Już jutro oczy całego piłkarskiego świata zwrócą się na Madryt. Na Santiago Bernabeu wybiegną piłkarze Realu i Barcelony, by zmierzyć się w jednym z najbardziej oczekiwanych spotkań tego roku. Wielkie Derby są bardzo chwytliwym tematem i nietrudno znaleźć wypowiedzi futbolowych autorytetów na ich temat.
Zacznijmy od słów trenerów obu ekip. Szkoleniowiec Realu wyraźnie zaznacza, że jego drużyna nie zaakceptuje remisu.
– Remis jest zawsze złym wynikiem. Nasza drużyna nigdy nie gra na remis, ten mecz nie będzie wyjątkiem. Styl gry Realu nie będzie zależał od Barcelony. Mam wielki respekt dla naszego rywala, są świetną drużyną. My postaramy się zagrać tak, jak we wszystkich meczach na Bernabeu w tym sezonie – powiedział Chilijczyk.
Trener Katalończyków, Pep Guardiola, zapewne po to, by zdjąć nieco presji z barków swych zawodników, ostatnio wielokrotnie powtarzał, że jutrzejszy mecz o niczym nie zadecyduje.

– Gdyby pozostało trzy lub cztery spotkania, nazwałbym ten mecz decydującym, jednak mamy jeszcze siedem gier do wygrania. To bardzo ważne – stwierdził Guardiola. – Jeśli nie podejdziemy do tego meczu tak, jak do finału, to przegramy ligę już na Bernabeu. Widziałem grę Realu. Jest to drużyna z wielką wolą zwycięstwa i odwagą.
Mentalności zwycięzców nie widzi za to w piłkarzach Realu Madryt Christo Stoiczkow. Były gracz Barcelony powiedział, że to na gospodarzach ciąży presja.

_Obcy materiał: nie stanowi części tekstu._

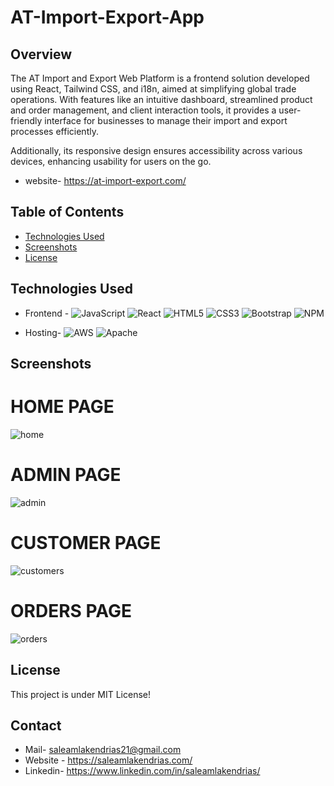 # AT-Import-Export-App

## Overview
The AT Import and Export Web Platform is a frontend solution developed using React, Tailwind CSS, and i18n, aimed at simplifying global trade operations. With features like an intuitive dashboard, streamlined product and order management, and client interaction tools, it provides a user-friendly interface for businesses to manage their import and export processes efficiently.

Additionally, its responsive design ensures accessibility across various devices, enhancing usability for users on the go.
- website- https://at-import-export.com/

## Table of Contents
- [Technologies Used](#technologies-used)
- [Screenshots](#screenshots)
- [License](#license)

## Technologies Used

- Frontend - ![JavaScript](https://img.shields.io/badge/javascript-%23323330.svg?style=for-the-badge&logo=javascript&logoColor=%23F7DF1E)  ![React](https://img.shields.io/badge/react-%2320232a.svg?style=for-the-badge&logo=react&logoColor=%2361DAFB)  ![HTML5](https://img.shields.io/badge/html5-%23E34F26.svg?style=for-the-badge&logo=html5&logoColor=white) ![CSS3](https://img.shields.io/badge/css3-%231572B6.svg?style=for-the-badge&logo=css3&logoColor=white)  ![Bootstrap](https://img.shields.io/badge/bootstrap-%238511FA.svg?style=for-the-badge&logo=bootstrap&logoColor=white) ![NPM](https://img.shields.io/badge/NPM-%23CB3837.svg?style=for-the-badge&logo=npm&logoColor=white) 

- Hosting- ![AWS](https://img.shields.io/badge/AWS-%23FF9900.svg?style=for-the-badge&logo=amazon-aws&logoColor=white) ![Apache](https://img.shields.io/badge/apache-%23D42029.svg?style=for-the-badge&logo=apache&logoColor=white) 
  

## Screenshots

# HOME PAGE
![home](https://github.com/Saleamlak21/Abegarageexpress-README/assets/140779141/e35627ae-1546-4078-a67a-3996b20752e7)

# ADMIN PAGE
![admin](https://github.com/Saleamlak21/Abegarageexpress-README/assets/140779141/52cf7fe3-b3a1-4abb-b463-5d8997057a98)

# CUSTOMER PAGE
![customers](https://github.com/Saleamlak21/Abegarageexpress-README/assets/140779141/66c87dc5-cef9-4200-a15e-31af8235a45c)

# ORDERS PAGE
![orders](https://github.com/Saleamlak21/Abegarageexpress-README/assets/140779141/86385678-f8db-4468-895d-242029fa7af7)


## License
This project is under  MIT License!


## Contact
- Mail- saleamlakendrias21@gmail.com
- Website - https://saleamlakendrias.com/
- Linkedin- https://www.linkedin.com/in/saleamlakendrias/

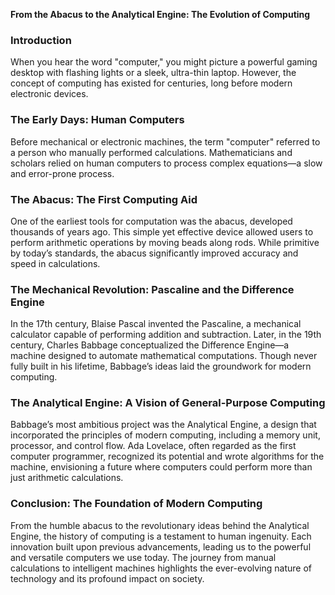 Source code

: **From the Abacus to the Analytical Engine: The Evolution of Computing**

### Introduction
When you hear the word "computer," you might picture a powerful gaming desktop with flashing lights or a sleek, ultra-thin laptop. However, the concept of computing has existed for centuries, long before modern electronic devices.

### The Early Days: Human Computers
Before mechanical or electronic machines, the term "computer" referred to a person who manually performed calculations. Mathematicians and scholars relied on human computers to process complex equations—a slow and error-prone process.

### The Abacus: The First Computing Aid
One of the earliest tools for computation was the abacus, developed thousands of years ago. This simple yet effective device allowed users to perform arithmetic operations by moving beads along rods. While primitive by today’s standards, the abacus significantly improved accuracy and speed in calculations.

### The Mechanical Revolution: Pascaline and the Difference Engine
In the 17th century, Blaise Pascal invented the Pascaline, a mechanical calculator capable of performing addition and subtraction. Later, in the 19th century, Charles Babbage conceptualized the Difference Engine—a machine designed to automate mathematical computations. Though never fully built in his lifetime, Babbage’s ideas laid the groundwork for modern computing.

### The Analytical Engine: A Vision of General-Purpose Computing
Babbage’s most ambitious project was the Analytical Engine, a design that incorporated the principles of modern computing, including a memory unit, processor, and control flow. Ada Lovelace, often regarded as the first computer programmer, recognized its potential and wrote algorithms for the machine, envisioning a future where computers could perform more than just arithmetic calculations.

### Conclusion: The Foundation of Modern Computing
From the humble abacus to the revolutionary ideas behind the Analytical Engine, the history of computing is a testament to human ingenuity. Each innovation built upon previous advancements, leading us to the powerful and versatile computers we use today. The journey from manual calculations to intelligent machines highlights the ever-evolving nature of technology and its profound impact on society.
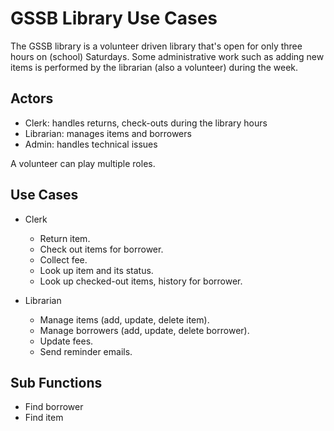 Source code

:# GSSB Library Use Cases

The GSSB library is a volunteer driven library that's open for only three hours
on (school) Saturdays.  Some administrative work such as adding new items is
performed by the librarian (also a volunteer) during the week.

## Actors

* Clerk: handles returns, check-outs during the library hours
* Librarian: manages items and borrowers
* Admin: handles technical issues

A volunteer can play multiple roles.

## Use Cases

* Clerk
  * Return item.
  * Check out items for borrower.
  * Collect fee.
  * Look up item and its status.
  * Look up checked-out items, history for borrower.

* Librarian
  * Manage items (add, update, delete item).
  * Manage borrowers (add, update, delete borrower).
  * Update fees.
  * Send reminder emails.

## Sub Functions

* Find borrower
* Find item

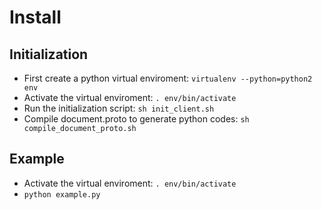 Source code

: # Install
## Initialization
- First create a python virtual enviroment: `virtualenv --python=python2 env`
- Activate the virtual enviroment: `. env/bin/activate`
- Run the initialization script: `sh init_client.sh`
- Compile document.proto to generate python codes: `sh compile_document_proto.sh`

## Example
- Activate the virtual enviroment: `. env/bin/activate`
- `python example.py`
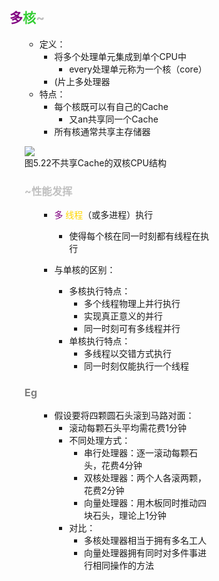 <div style="float: left; width: 64%; padding: 1%;">

## <span style="color: purple;">多</span><span style="color: LimeGreen;">核</span><span style="color: silver;">~

<ul>

- 定义：
  - 将多个处理单元集成到单个CPU中
    - every处理单元称为一个核（core）
  - (片上多处理器
- 特点：
  - 每个核既可以有自己的Cache
    - 又an共享同一个Cache
  - 所有核通常共享主存储器

![](https://cdn-mineru.openxlab.org.cn/model-mineru/prod/4e190cda79c5d3789bba4003dd4e0cf2eedc2899411a4baf8ced7fc668357302.jpg)  
图5.22不共享Cache的双核CPU结构  

###  <span style="color: silver;">~性能发挥

<ul>

- <span style="color: purple;">多</span> <span style="color: Gold;">线程</span>（或多进程）执行
  - 使得每个核在同一时刻都有线程在执行

- 与单核的区别：
  - 多核执行特点：
    - 多个线程物理上并行执行
    - 实现真正意义的并行
    - 同一时刻可有多线程并行
  - 单核执行特点：
    - 多线程以交错方式执行
    - 同一时刻仅能执行一个线程

</ul>

### <span style="color: gray;">Eg

<ul>

- 假设要将四颗圆石头滚到马路对面：
  - 滚动每颗石头平均需花费1分钟
  - 不同处理方式：
    - 串行处理器：逐一滚动每颗石头，花费4分钟
    - 双核处理器：两个人各滚两颗，花费2分钟
    - 向量处理器：用木板同时推动四块石头，理论上1分钟
  - 对比：
    - 多核处理器相当于拥有多名工人
    - 向量处理器拥有同时对多件事进行相同操作的方法

</ul>

</ul>
</div>
<div style="float: right; width: 26%; padding: 1%;">

</div>
<div style="clear: both;"></div>

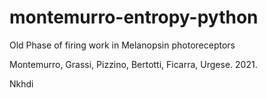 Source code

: # montemurro-entropy-python
Old Phase of firing work in Melanopsin photoreceptors

Montemurro, Grassi, Pizzino, Bertotti, Ficarra, Urgese. 2021.

Nkhdi
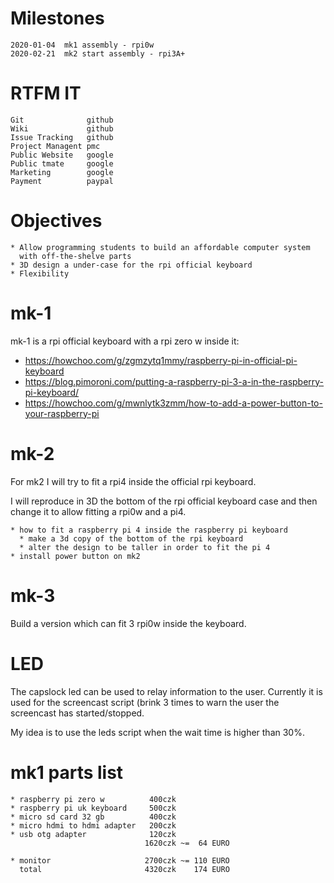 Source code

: # Milestones

    2020-01-04  mk1 assembly - rpi0w
    2020-02-21  mk2 start assembly - rpi3A+

# RTFM IT

    Git              github
    Wiki             github
    Issue Tracking   github
    Project Managent pmc
    Public Website   google
    Public tmate     google
    Marketing        google
    Payment          paypal

# Objectives

    * Allow programming students to build an affordable computer system
      with off-the-shelve parts
    * 3D design a under-case for the rpi official keyboard
    * Flexibility


# mk-1

mk-1 is a rpi official keyboard with a rpi zero w inside it:

  * https://howchoo.com/g/zgmzytq1mmy/raspberry-pi-in-official-pi-keyboard
  * https://blog.pimoroni.com/putting-a-raspberry-pi-3-a-in-the-raspberry-pi-keyboard/
  * https://howchoo.com/g/mwnlytk3zmm/how-to-add-a-power-button-to-your-raspberry-pi

# mk-2

For mk2 I will try to fit a rpi4 inside the official rpi keyboard.

I will reproduce in 3D the bottom of the rpi official keyboard case and
then change it to allow fitting a rpi0w and a pi4.

    * how to fit a raspberry pi 4 inside the raspberry pi keyboard
      * make a 3d copy of the bottom of the rpi keyboard
      * alter the design to be taller in order to fit the pi 4
    * install power button on mk2

# mk-3

Build a version which can fit 3 rpi0w inside the keyboard.

# LED

The capslock led can be used to relay information to the user. Currently
it is used for the screencast script (brink 3 times to warn the user the
screencast has started/stopped.

My idea is to use the leds script when the wait time is higher than 30%.

# mk1 parts list

    * raspberry pi zero w          400czk
    * raspberry pi uk keyboard     500czk
    * micro sd card 32 gb          400czk
    * micro hdmi to hdmi adapter   200czk
    * usb otg adapter              120czk
                                  1620czk ~=  64 EURO

    * monitor                     2700czk ~= 110 EURO
      total                       4320czk    174 EURO
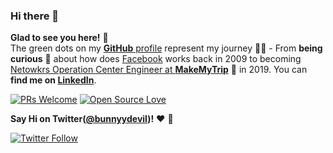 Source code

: ### Hi there 👋
**Glad to see you here!** :star_struck: <br> The green dots on my [**GitHub** profile](https://github.com/bunnyyTheFreak?tab=repositories) represent my journey :running_man: - From **being curious** :thinking: about how does [Facebook](https://www.facebook.com/bunnyy.devil/) works back in 2009 to becoming [Netowkrs Operation Center Engineer at **MakeMyTrip**](https://in.linkedin.com/in/himanshu-singhal-50b309126) :dart: in 2019. You can **find me on [LinkedIn](https://in.linkedin.com/in/himanshu-singhal-50b309126)**.

[![PRs Welcome](https://img.shields.io/badge/PRs-welcome-brightgreen.svg?style=flat&logo=github)](https://github.com/bunnyyTheFreak) [![Open Source Love](https://badges.frapsoft.com/os/v2/open-source.svg?v=103)](https://github.com/bunnyyTheFreak)

**Say Hi on Twitter([@bunnyydevil](https://twitter.com/bunnyydevil))!** :heart: 💬

[![Twitter Follow](https://img.shields.io/twitter/follow/bunnyydevil?style=social)](https://twitter.com/bunnyydevil)

<!--
**bunnyyTheFreak/bunnyyTheFreak** is a ✨ _special_ ✨ repository because its `README.md` (this file) appears on your GitHub profile.

Here are some ideas to get you started:

- 🔭 I’m currently working on ...
- 🌱 I’m currently learning ...
- 👯 I’m looking to collaborate on ...
- 🤔 I’m looking for help with ...
- 💬 Ask me about ...
- 📫 How to reach me: ...
- 😄 Pronouns: ...
- ⚡ Fun fact: ...
-->
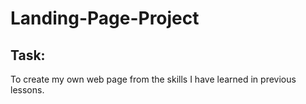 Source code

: # Landing-Page-Project

## Task:

To create my own web page from the skills I have learned in previous lessons. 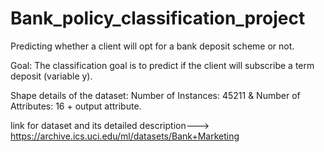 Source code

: # Bank_policy_classification_project
Predicting whether a client will opt for a bank deposit scheme or not.

Goal: The classification goal is to predict if the client will subscribe a term deposit (variable y).

Shape details of the dataset:
Number of Instances: 45211 & Number of Attributes: 16 + output attribute.


link for dataset and its detailed description---> https://archive.ics.uci.edu/ml/datasets/Bank+Marketing
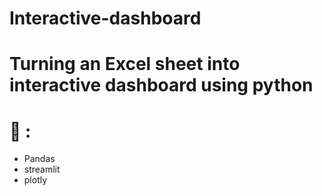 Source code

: # Interactive-dashboard

# Turning an Excel sheet into interactive dashboard using python

# 💼 :
  - Pandas
  - streamlit
  - plotly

– To normalne, że w tego typu meczach wielką rolę odgrywa publiczność, która ma wielkie oczekiwania względem swoich graczy. Barcelona ma cały czas taką samą motywację, którą pokazuje w każdej grze. Mówię o mentalności zwycięzców, tego nie widzę w Madrycie. I to robi wielką różnicę.
Były wybitny piłkarz, a obecnie wyrocznia futbolowego świata, Portugalczyk Eusebio, również udzielił wypowiedzi na temat zbliżającego się Gran Derbi.
– W sobotę zostanie rozegrany mecz, który zadecyduje o tym, kto zdobędzie tytuł mistrzowski. Ktokolwiek wygra, wzywam do czystej gry. Niech, niezależnie od zwycięzcy, górą będzie futbol.
Na koniec przestroga od Johana Cruyffa. Legendarny piłkarz i trener Barcelony słynie z ostrego języka i bezkompromisowych wypowiedzi. Kilka dni temu ostrzegał piłkarzy z Katalonii.
– Barcelona nie może podejść do tego meczu rozkojarzona. Jeśli tak się stanie, to tym razem Madryt wygra 6:2.
Ponieważ Guardiola zabronił swoim piłkarzom udzielać wypowiedzi na temat zbliżającego się meczu, bezzasadne wydaje się umieszczanie tu tylko słów graczy z Madrytu.
W obu obozach nastroje są nad wyraz bojowe. Pewność siebie miesza się z respektem dla rywala. Jedno jest pewne – jutro czeka nas wielki mecz, niezależnie od końcowego wyniku.